■ EXERCISE DETAILS ■
From the first record below to the last, retype each one exactly.

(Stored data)
- Opening Delimiter -

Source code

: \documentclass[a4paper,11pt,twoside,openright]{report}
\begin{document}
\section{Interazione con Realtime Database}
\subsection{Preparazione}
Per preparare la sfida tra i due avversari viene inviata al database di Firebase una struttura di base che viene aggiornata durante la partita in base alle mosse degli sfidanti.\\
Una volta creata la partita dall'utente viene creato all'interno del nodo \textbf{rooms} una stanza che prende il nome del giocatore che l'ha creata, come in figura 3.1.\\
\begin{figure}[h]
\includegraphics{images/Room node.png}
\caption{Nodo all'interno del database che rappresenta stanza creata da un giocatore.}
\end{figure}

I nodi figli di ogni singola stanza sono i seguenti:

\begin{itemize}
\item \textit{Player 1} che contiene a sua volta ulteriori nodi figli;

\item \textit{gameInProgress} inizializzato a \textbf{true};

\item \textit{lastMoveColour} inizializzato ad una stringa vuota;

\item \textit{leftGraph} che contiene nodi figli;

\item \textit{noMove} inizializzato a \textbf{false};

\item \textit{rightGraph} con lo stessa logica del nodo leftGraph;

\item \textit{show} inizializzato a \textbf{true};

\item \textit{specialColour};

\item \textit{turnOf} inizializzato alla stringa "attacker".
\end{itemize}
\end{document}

- Closing Delimiter -

■ WRITTEN SOLUTION ■
Source code

: \documentclass[a4paper,11pt,twoside,openright]{report}
\begin{document}
\section{Interazione con Realtime Database}
\subsection{Preparazione}
Per preparare la sfida tra i due avversari viene inviata al database di Firebase una struttura di base che viene aggiornata durante la partita in base alle mosse degli sfidanti.\\
Una volta creata la partita dall'utente viene creato all'interno del nodo \textbf{rooms} una stanza che prende il nome del giocatore che l'ha creata, come in figura 3.1.\\
\begin{figure}[h]
\includegraphics{images/Room node.png}
\caption{Nodo all'interno del database che rappresenta stanza creata da un giocatore.}
\end{figure}

I nodi figli di ogni singola stanza sono i seguenti:

\begin{itemize}
\item \textit{Player 1} che contiene a sua volta ulteriori nodi figli;

\item \textit{gameInProgress} inizializzato a \textbf{true};

\item \textit{lastMoveColour} inizializzato ad una stringa vuota;

\item \textit{leftGraph} che contiene nodi figli;

\item \textit{noMove} inizializzato a \textbf{false};

\item \textit{rightGraph} con lo stessa logica del nodo leftGraph;

\item \textit{show} inizializzato a \textbf{true};

\item \textit{specialColour};

\item \textit{turnOf} inizializzato alla stringa "attacker".
\end{itemize}
\end{document}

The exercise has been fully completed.